In other words, cannabis didn’t help pain patients get off or even use opioids less often.

What The Australia Study’s Findings Mean For The Future of Medical Marijuana

For many who’ve grown accustomed to the idea that cannabis use is good for treating pain, the study’s findings can be tough to swallow.

But it’s important to remember that of the 1514 participants, just 24 percent used cannabis for pain during the four-year study, whereas there are tens of thousands of people (by a modest estimate) who use legal medical cannabis for pain management.

And that’s why researchers interpreted their findings by calling for more large, well-designed clinical trials.

Non-cancer chronic pain patients suffer from complex co-morbidities. Observational studies alone can’t offer the final word about cannabis and health outcomes, especially in these cases.

Furthermore, the researchers acknowledge that they only recorded the frequency of patients’ cannabis use. They did not collect any data about the quantity or type of cannabis.

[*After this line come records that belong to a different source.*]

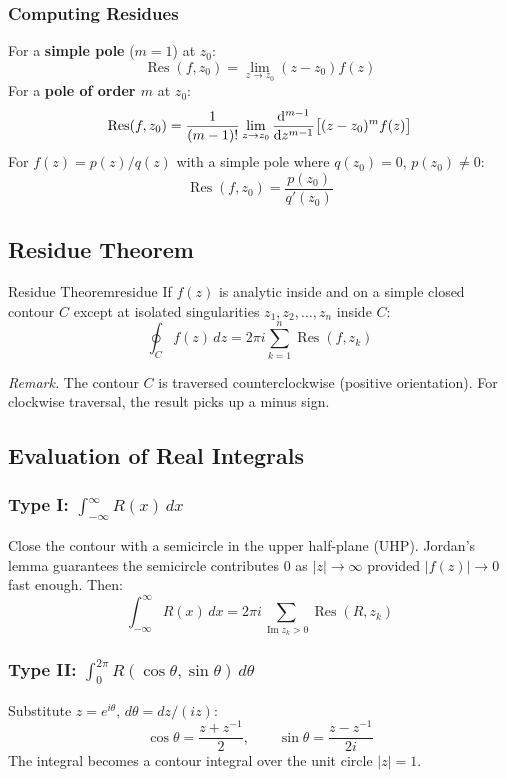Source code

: \documentclass[11pt, letterpaper]{article}
\theoremstyle{plain}
\newenvironment{remark}{\smallskip\noindent\textit{Remark.}}{\smallskip}
\renewcommand{\Im}{\operatorname{Im}}
\renewcommand{\Res}{\operatorname{Res}}
\begin{document}
\subsubsection*{Computing Residues}

For a \textbf{simple pole} ($m=1$) at $z_0$:
\[
    \Res(f, z_0) = \lim_{z \to z_0}(z - z_0)f(z)
\]
For a \textbf{pole of order $m$} at $z_0$:
\[
    \Res(f, z_0) = \frac{1}{(m-1)!}\lim_{z\to z_0}
    \dv[m-1]{}{z}\bigl[(z-z_0)^m f(z)\bigr]
\]
For $f(z) = p(z)/q(z)$ with a simple pole where $q(z_0)=0$, $p(z_0)\neq 0$:
\[
    \Res(f, z_0) = \frac{p(z_0)}{q'(z_0)}
\]


\subsection{Residue Theorem}

\begin{theorem}{Residue Theorem}{residue}
    If $f(z)$ is analytic inside and on a simple closed contour $C$ except
    at isolated singularities $z_1, z_2, \ldots, z_n$ inside $C$:
    \[
        \oint_C f(z)\,dz = 2\pi i \sum_{k=1}^{n} \Res(f, z_k)
    \]
\end{theorem}

\begin{remark}
    The contour $C$ is traversed counterclockwise (positive orientation).
    For clockwise traversal, the result picks up a minus sign.
\end{remark}


\subsection{Evaluation of Real Integrals}

\subsubsection*{Type I: $\int_{-\infty}^{\infty} R(x)\,dx$}
Close the contour with a semicircle in the upper half-plane (UHP).
Jordan's lemma guarantees the semicircle contributes $0$ as $|z|\to\infty$
provided $|f(z)| \to 0$ fast enough. Then:
\[
    \int_{-\infty}^{\infty} R(x)\,dx = 2\pi i \sum_{\Im z_k > 0} \Res(R, z_k)
\]

\subsubsection*{Type II: $\int_0^{2\pi} R(\cos\theta, \sin\theta)\,d\theta$}
Substitute $z = e^{i\theta}$, $d\theta = dz/(iz)$:
\[
    \cos\theta = \frac{z + z^{-1}}{2}, \qquad
    \sin\theta = \frac{z - z^{-1}}{2i}
\]
The integral becomes a contour integral over the unit circle $|z|=1$.
\end{document}
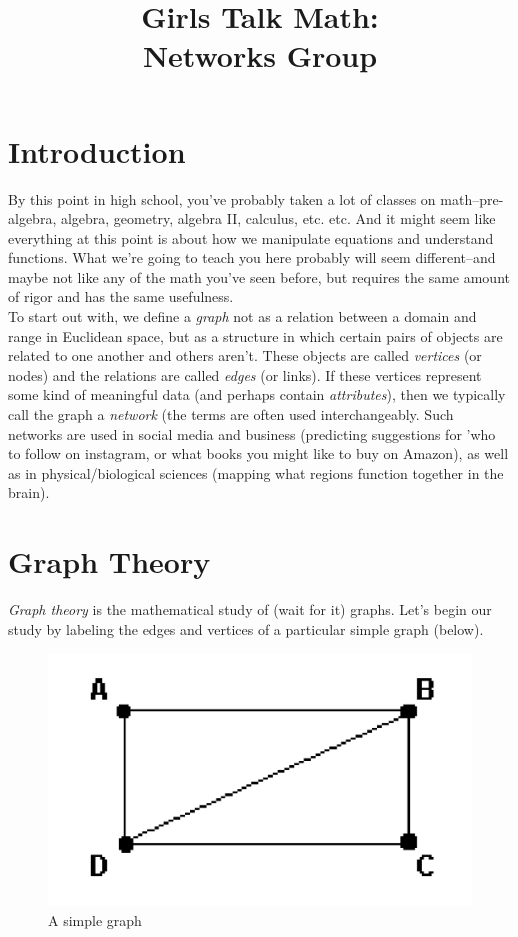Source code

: \documentclass[12pt]{article}
\title{Girls Talk Math: \\Networks Group}
\author{}
\date{}
\begin{document}
\maketitle

\section{Introduction}
By this point in high school, you've probably taken a lot of classes on math--pre-algebra, algebra, geometry, algebra II, calculus, etc. etc. And it might seem like everything at this point is about how we manipulate equations and understand functions. What we're going to teach you here probably will seem different--and maybe not like any of the math you've seen before, but requires the same amount of rigor and has the same usefulness. 
\\
To start out with, we define a \emph{graph} not as a relation between a domain and range in Euclidean space, but as a structure in which certain pairs of objects are related to one another and others aren't. These objects are called \emph{vertices} (or nodes) and the relations are called \emph{edges} (or links). If these vertices represent some kind of meaningful data (and perhaps contain \emph{attributes}), then we typically call the graph a \emph{network} (the terms are often used interchangeably. Such networks are used in social media and business (predicting suggestions for 'who to follow on instagram, or what books you might like to buy on Amazon), as well as in physical/biological sciences (mapping what regions function together in the brain).
\section{Graph Theory}
\emph{Graph theory} is the mathematical study of (wait for it) graphs. Let's begin our study by labeling the edges and vertices of a particular simple graph (below).

\begin{figure}[htbp]
\begin{center}
\includegraphics[]{abcd.png}
\caption{A simple graph}
\label{default}
\end{center}
\end{figure}
\end{document}
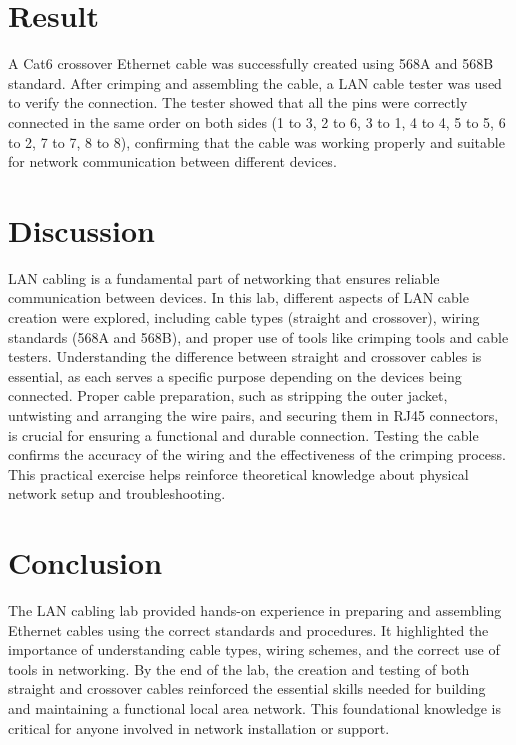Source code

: \documentclass[a4paper]{article}
\begin{document}
\section{Result}
A Cat6 crossover Ethernet cable was successfully created using 568A and 568B standard. After crimping and assembling the cable, a LAN cable tester was used to verify the connection. The tester showed that all the pins were correctly connected in the same order on both sides (1 to 3, 2 to 6, 3 to 1, 4 to 4, 5 to 5, 6 to 2, 7 to 7, 8 to 8), confirming that the cable was working properly and suitable for network communication between different devices.
\section{Discussion}
LAN cabling is a fundamental part of networking that ensures reliable communication between devices. In this lab, different aspects of LAN cable creation were explored, including cable types (straight and crossover), wiring standards (568A and 568B), and proper use of tools like crimping tools and cable testers. Understanding the difference between straight and crossover cables is essential, as each serves a specific purpose depending on the devices being connected. Proper cable preparation, such as stripping the outer jacket, untwisting and arranging the wire pairs, and securing them in RJ45 connectors, is crucial for ensuring a functional and durable connection. Testing the cable confirms the accuracy of the wiring and the effectiveness of the crimping process. This practical exercise helps reinforce theoretical knowledge about physical network setup and troubleshooting.
\section{Conclusion}
The LAN cabling lab provided hands-on experience in preparing and assembling Ethernet cables using the correct standards and procedures. It highlighted the importance of understanding cable types, wiring schemes, and the correct use of tools in networking. By the end of the lab, the creation and testing of both straight and crossover cables reinforced the essential skills needed for building and maintaining a functional local area network. This foundational knowledge is critical for anyone involved in network installation or support.
\end{document}
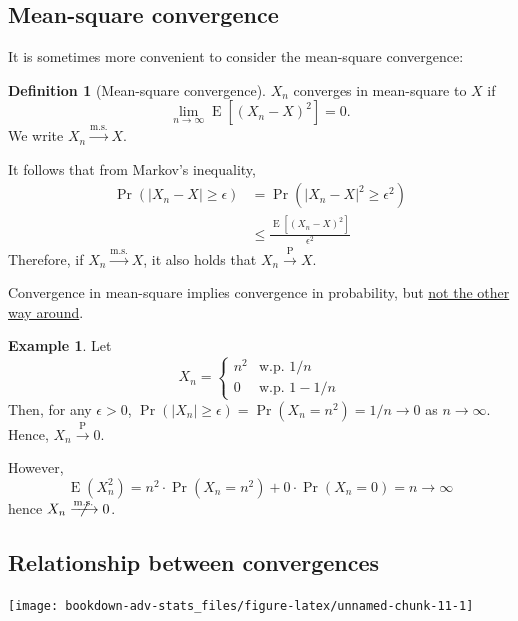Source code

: \documentclass[
]{book}
\DeclareMathOperator{\E}{E}
\theoremstyle{definition}
\newtheorem{definition}{Definition}[chapter]
\theoremstyle{definition}
\newtheorem{example}{Example}[chapter]
\theoremstyle{definition}
\theoremstyle{definition}
\theoremstyle{remark}
\begin{document}
\hypertarget{mean-square-convergence}{%
\subsection{Mean-square convergence}\label{mean-square-convergence}}

It is sometimes more convenient to consider the mean-square convergence:

\begin{definition}[Mean-square convergence]
\(X_n\) converges in mean-square to \(X\) if
\[\lim_{n\to\infty} \E\left[(X_n - X)^2 \right] = 0.\]
We write \(X_n\xrightarrow{\text{m.s.}}X\).
\end{definition}

It follows that from Markov's inequality,
\[\begin{aligned}
\Pr(|X_n-X|\geq \epsilon)
&= \Pr(|X_n-X|^2\geq \epsilon^2) \\
    &\leq \frac{\E\left[(X_n - X)^2 \right]}{\epsilon^2}
\end{aligned}\]
Therefore, if \(X_n\xrightarrow{\text{m.s.}}X\), it also
holds that \(X_n\xrightarrow{\text{P}}X\).

Convergence in mean-square implies convergence in probability, but \uline{not the other way around}.

\begin{example}
Let
\[ X_n = 
    \begin{cases}
      n^2 &\text{w.p. } 1/n \\
      0 &\text{w.p. } 1- 1/n  
    \end{cases}\]
Then, for any \(\epsilon>0\),
\(\Pr(|X_n|\geq\epsilon) = \Pr(X_n = n^2) = 1/n \to 0\) as \(n\to\infty\).
Hence, \(X_n{\xrightarrow{\text{P}}}0\).

However, \[\E(X_n^2) = n^2 \cdot \Pr(X_n = n^2) + 0  \cdot \Pr(X_n = 0) = n \to \infty\] hence
\(X_n\centernot{\xrightarrow{\text{m.s.}}}0\).
\end{example}

\hypertarget{relationship-between-convergences}{%
\subsection{Relationship between convergences}\label{relationship-between-convergences}}

\begin{center}\texttt{[image: bookdown-adv-stats\_files/figure-latex/unnamed-chunk-11-1]} \end{center}
\end{document}
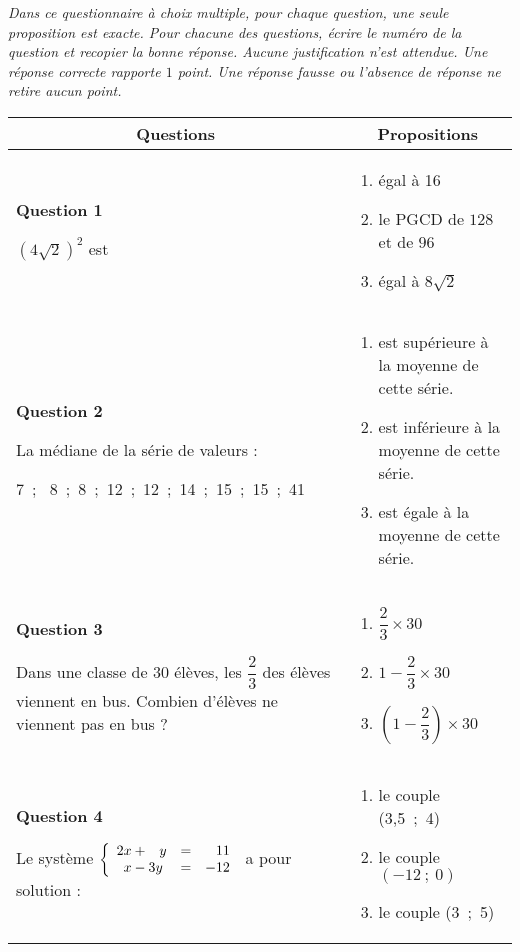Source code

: 
\medskip

\emph{Dans ce questionnaire à choix multiple, pour chaque question, une seule proposition
est exacte. Pour chacune des questions, écrire le numéro de la question et recopier
la bonne réponse. Aucune justification n'est attendue. Une réponse correcte rapporte
$1$ point. Une réponse fausse ou l'absence de réponse ne retire aucun point.}

\medskip
\begin{tabularx}{\linewidth}{|X|X|}\hline
\multicolumn{1}{|c|}{Questions}&\multicolumn{1}{|c|}{Propositions}\\ \hline
\textbf{Question 1}

$\left(4\sqrt{2}\right)^2$ est&
\begin{enumerate}
\item égal à 16
\item  le PGCD de $128$ et de $96$
\item égal à $8\sqrt{2}$
\end{enumerate}\\ \hline
\textbf{Question 2}

La médiane de la série de valeurs :

7~;~ 8~;~8~;~12~;~12~;~14~;~15~;~15~;~41&
\begin{enumerate}
\item est supérieure à la moyenne de cette série.
\item est inférieure à la moyenne de cette série.
\item est égale à la moyenne de cette série.
\end{enumerate}\\ \hline
\textbf{Question 3}

Dans une classe de 30 élèves, les $\dfrac{2}{3}$ des élèves
viennent en bus. Combien d'élèves ne viennent pas en bus ?&
\begin{enumerate}
\item $\dfrac{2}{3} \times  30$
\item $1 - \dfrac{2}{3} \times 30$
\item $\left(1 - \dfrac{2}{3}\right) \times 30$
\end{enumerate}\\ \hline
\textbf{Question 4}

Le système $\left\{\begin{array}{l c r}
2x+ \phantom{-}y	&=&11\\
\phantom{2}x - 3y 	&=&- 12
\end{array}\right.$ a pour solution :&
\begin{enumerate}
\item le couple (3,5~;~4)
\item le couple $(- 12~;~0)$
\item le couple (3~;~5)
\end{enumerate}\\ \hline
\end{tabularx}
\medskip

\vspace{0.25cm}

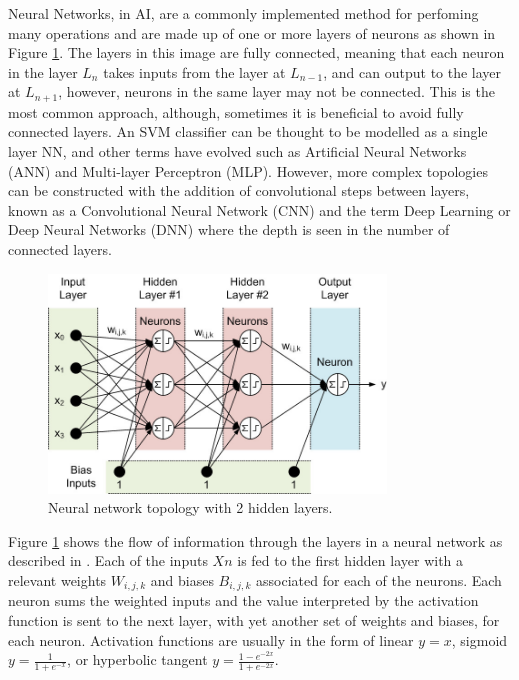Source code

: \documentclass[fleqn,twoside]{article}
\begin{document}
Neural Networks, in AI, are a commonly implemented method for perfoming many operations and are made up of one or more layers of neurons as shown in Figure \ref{fig:neural_net}. The layers in this image are fully connected, meaning that each neuron in the layer $L_n$ takes inputs from the layer at $L_{n-1}$, and can output to the layer at $L_{n+1}$, however, neurons in the same layer may not be connected. This is the most common approach, although, sometimes it is beneficial to avoid fully connected layers. An SVM classifier can be thought to be modelled as a single layer NN, and other terms have evolved such as Artificial Neural Networks (ANN) and Multi-layer Perceptron (MLP). However, more complex topologies can be constructed with the addition of convolutional steps between layers, known as a Convolutional Neural Network (CNN) and the term Deep Learning or Deep Neural Networks (DNN) where the depth is seen in the number of connected layers.  

\begin{figure}[h]
	\centering
	\includegraphics[width=0.8\textwidth]{neural_net.jpeg}
	\caption{Neural network topology with 2 hidden layers.}
	\label{fig:neural_net}
\end{figure}

Figure \ref{fig:neural_net} shows the flow of information through the layers in a neural network as described in \cite{smith}. Each of the inputs $Xn$ is fed to the first hidden layer with a relevant weights $W_{i,j,k}$ and biases $B_{i,j,k}$ associated for each of the neurons. Each neuron sums the weighted inputs and the value interpreted by the activation function is sent to the next layer, with yet another set of weights and biases, for each neuron. Activation functions are usually in the form of linear $y=x$, sigmoid $y=\frac{1}{1+e^{-x}}$, or hyperbolic tangent $y=\frac{1-e^{-2x}}{1+e^{-2x}}$.
\end{document}
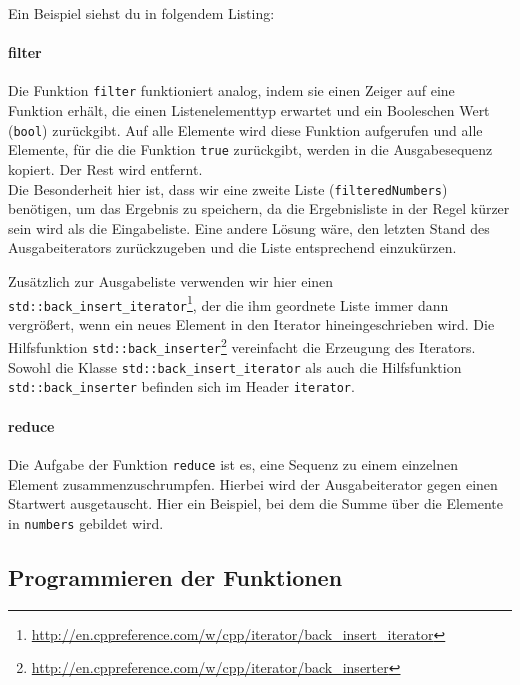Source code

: Ein Beispiel siehst du in folgendem Listing:


\paragraph{filter}
Die Funktion \lstinline{filter} funktioniert analog, indem sie einen Zeiger auf eine Funktion erhält, die einen Listenelementtyp erwartet und ein Booleschen Wert (\lstinline{bool}) zurückgibt.
Auf alle Elemente wird diese Funktion aufgerufen und alle Elemente, für die die Funktion \lstinline{true} zurückgibt, werden in die Ausgabesequenz kopiert. Der Rest wird entfernt. \\
%
%
Die Besonderheit hier ist, dass wir eine zweite Liste (\lstinline|filteredNumbers|) benötigen, um das Ergebnis zu speichern, da die Ergebnisliste in der Regel kürzer sein wird als die Eingabeliste.
Eine andere Lösung wäre, den letzten Stand des Ausgabeiterators zurückzugeben und die Liste entsprechend einzukürzen.

Zusätzlich zur Ausgabeliste verwenden wir hier einen \lstinline|std::back_insert_iterator|\footnote{\url{http://en.cppreference.com/w/cpp/iterator/back_insert_iterator}}, der die ihm geordnete Liste immer dann vergrößert, wenn ein neues Element in den Iterator hineingeschrieben wird.
Die Hilfsfunktion \lstinline|std::back_inserter|\footnote{\url{http://en.cppreference.com/w/cpp/iterator/back_inserter}} vereinfacht die Erzeugung des Iterators.
Sowohl die Klasse \lstinline|std::back_insert_iterator| als auch die Hilfsfunktion \lstinline|std::back_inserter| befinden sich im Header \lstinline|iterator|.

\paragraph{reduce}
Die Aufgabe der Funktion \lstinline{reduce} ist es, eine Sequenz zu einem einzelnen Element zusammenzuschrumpfen.
Hierbei wird der Ausgabeiterator gegen einen Startwert ausgetauscht.
Hier ein Beispiel, bei dem die Summe über die Elemente in \lstinline{numbers} gebildet wird.
%

\subsection{Programmieren der Funktionen}
\label{sec:map-filter-reduce-basic-impl}

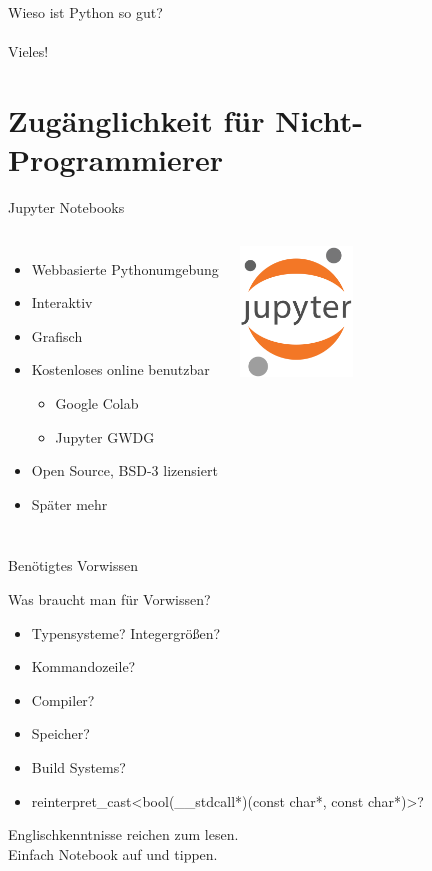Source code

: \documentclass{beamer}
\begin{document}
\begin{frame}
\begin{center}
{ \Huge Wieso ist Python so gut?}\\~\\
\pause
Vieles!
\end{center}
\end{frame}

\section{Zug\"anglichkeit f\"ur Nicht-Programmierer}

\begin{frame}{Jupyter Notebooks}
\begin{columns}[onlytextwidth,T]
\column{\dimexpr\linewidth-30mm-5mm}
\begin{itemize}
\item Webbasierte Pythonumgebung
\item Interaktiv
\item Grafisch
\item Kostenloses online benutzbar
\begin{itemize}
\item Google Colab
\item Jupyter GWDG
\end{itemize}
\item Open Source, BSD-3 lizensiert
\item Sp\"ater mehr
\end{itemize}
\column{30mm}
\includegraphics[width=30mm]{./assets/jupyter.png}
\end{columns}
\end{frame}

\begin{frame}{Ben\"otigtes Vorwissen}
\begin{center}
\LARGE Was braucht man f\"ur Vorwissen?
\end{center}
\begin{itemize}
\item Typensysteme? Integergr\"o\ss{}en?
\item Kommandozeile?
\item Compiler?
\item Speicher?
\item Build Systems?
\item reinterpret\_cast\textless bool(\_\_stdcall*)(const char*, const char*)\textgreater?
\end{itemize}
\begin{center}
\Large Englischkenntnisse reichen zum lesen.\\
Einfach Notebook auf und tippen.
\end{center}
\end{frame}
\end{document}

And those are huge variables, making reliably measuring total cannabis consumption, let alone CBD and THC quantities, nearly impossible.

Additionally, cannabis was illegal in Australia during the length of the study. So cannabis use could have been underreported in the first place.

Those question marks are large enough that anyone should take the study’s findings with a grain of salt. Still, its results are very much worth our attention, given the centrality of pain in the issue of medical marijuana.